We were spending a day at Lake Louise, on Day 5 of our Canadian RoadTrip. (Read about Day 1, Day 2, Day 3, Day 4 here). We wanted a break from driving, so decided to stick close to the hotel and explore the area on foot.
It was promising to be a cloudy, but dry day, so we decided to go for a hike. There are many hiking trails available in this area, and we decided to hike to Lake Agnes, a lake hidden in the clouds, to the north of Lake Louise. It was a reasonably long hike (6.8 km round trip). Another reason for choosing was that Lake Agnes has a tea house. We were tempted by the promise of a cup of tea and a cookie at the end of a grueling hike.
The trail to the Lake Agnes Tea House starts at the front of the lake. The trail is well sign posted. The first part of the hike was a steep climb along the mountain to the North of Lake Louise. No photos for this part of the trek, as I was too busy huffing and puffing. Also, the first part of the hike was through dense forest, so you can’t see much through the trees. Once we were further up the trail, we could see Lake Louise through a break in the trees.
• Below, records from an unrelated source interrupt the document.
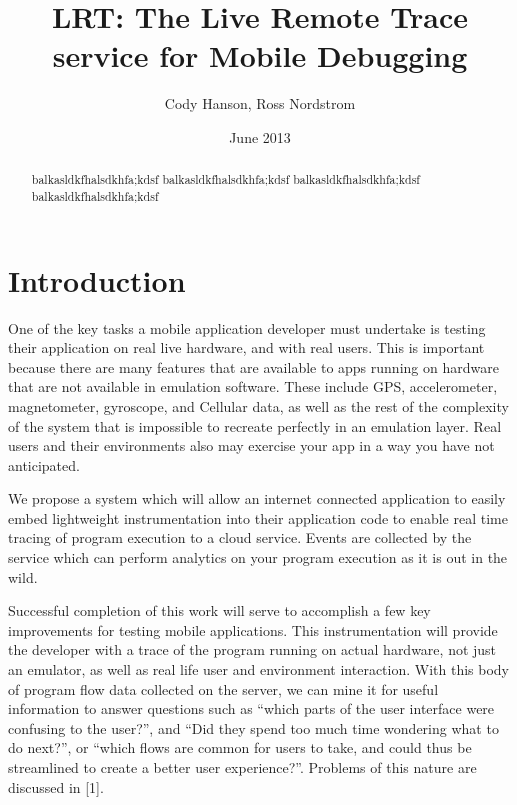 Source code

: \documentclass[11pt]{article}
\begin{document}
\title{LRT: The Live Remote Trace service for Mobile Debugging}
\author{Cody Hanson, Ross Nordstrom}
\date{June 2013}

\maketitle

\begin{abstract}
balkasldkfhalsdkhfa;kdsf
balkasldkfhalsdkhfa;kdsf
balkasldkfhalsdkhfa;kdsf
balkasldkfhalsdkhfa;kdsf

\end{abstract}

\section{Introduction}
One of the key tasks a mobile application developer must undertake is testing 
their application on real live hardware, and with real users. This is important 
because there are many features that are available to apps running on hardware 
that are not available in emulation software. These include GPS, accelerometer, 
magnetometer, gyroscope, and Cellular data, as well as the rest of the 
complexity of the system that is impossible to recreate perfectly in an 
emulation layer. Real users and their environments also may exercise your app in
a way you have not anticipated. 

We propose a system which will allow an internet connected application to easily
embed lightweight instrumentation into their application code to enable real 
time tracing of program execution to a cloud service. Events are collected by 
the service which can perform analytics on your program execution as it is out 
in the wild.

Successful completion of this work will serve to accomplish a few key 
improvements for testing mobile applications. This instrumentation will provide 
the developer with a trace of the program running on actual hardware, not just 
an emulator, as well as real life user and environment interaction. With this 
body of program flow data collected on the server, we can mine it for useful 
information to answer questions such as “which parts of the user interface were 
confusing to the user?”, and “Did they spend too much time wondering what to do 
next?”, or “which flows are common for users to take, and could thus be 
streamlined to create a better user experience?”. Problems of this nature are 
discussed in [1].
\end{document}
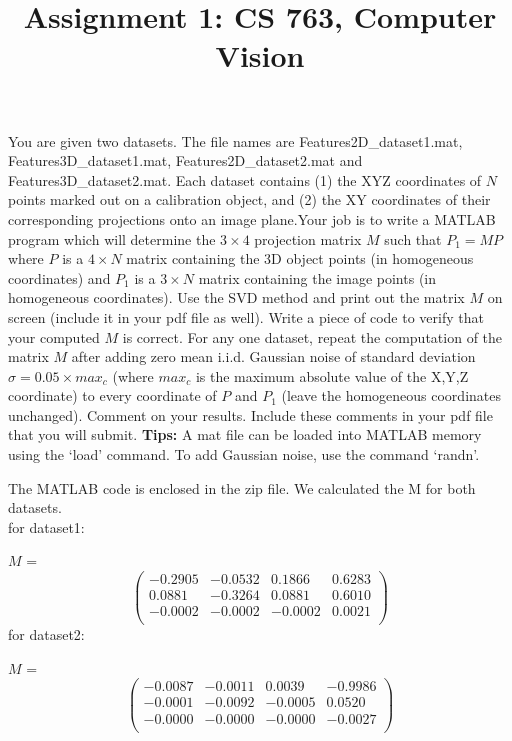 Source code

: \documentclass[a4paper,10pt]{article}
\title{Assignment 1: CS 763, Computer Vision}
\author{}
\begin{document}
\maketitle

You are given two datasets. The file names are Features2D\_dataset1.mat, Features3D\_dataset1.mat,
Features2D\_dataset2.mat and \\ Features3D\_dataset2.mat. Each dataset contains (1) the XYZ coordinates 
of $N$ points marked out on a calibration object, and (2) the XY coordinates of their corresponding projections
onto an image plane.Your job is to write a MATLAB program which will determine the $3 \times 4$ projection
matrix $M$ such that $P_1 = MP$ where $P$ is a $4 \times N$ matrix containing the 3D object points
(in homogeneous coordinates) and $P_1$ is a $3 \times N$ matrix containing the image points (in homogeneous 
coordinates). Use the SVD method and print out the matrix $M$ on screen (include it in your pdf file as well). 
Write a piece of code to verify that your computed $M$ is correct. For any one dataset, repeat the computation
of the matrix $M$ after adding zero mean i.i.d. Gaussian noise of standard deviation $\sigma = 0.05 \times max_c$ (where $max_c$ is the maximum 
absolute value of the X,Y,Z coordinate) to every coordinate of $P$ and $P_1$ (leave the homogeneous coordinates unchanged). Comment on your results. Include these 
comments in your pdf file that you will submit. \textbf{Tips:} A mat file can be loaded into MATLAB memory using the `load' command. To add Gaussian noise, 
use the command `randn'.

The MATLAB code is enclosed in the zip file.
We calculated the M for both datasets.
\\for dataset1:

$M$ = \[ \left( \begin{array}{cccc}
		-0.2905 & -0.0532 & 0.1866 & 0.6283\\
		0.0881 & -0.3264 & 0.0881 & 0.6010\\
		-0.0002 & -0.0002 & -0.0002 & 0.0021\\
              \end{array} \right)\] 
for dataset2:

$M$ = \[ \left( \begin{array}{cccc}
		-0.0087 & -0.0011  & 0.0039 & -0.9986\\
		-0.0001 & -0.0092 & -0.0005 &  0.0520\\
		-0.0000 & -0.0000 & -0.0000 & -0.0027\\
              \end{array} \right)\]
\end{document}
After a little break to admire the glistening turquoise blue water, we continued up the path. About three quarters of the way up the trail, we had another surprise waiting for us — Mirror Lake, with the “Big Beehive” towering behind.
Then a little further long the trail, you come to a little waterfall.
One last push to climb a set of stairs, we are finally at our destination: The beautiful Lake Agnes, with Mount Niblock and Mount Whyte in the background.
This lake was named after Lady Susan Agnes Macdonald, who was the wife of the first prime minister of Canada, Sir John A. Macdonald. She visited the lake in the late 1800’s.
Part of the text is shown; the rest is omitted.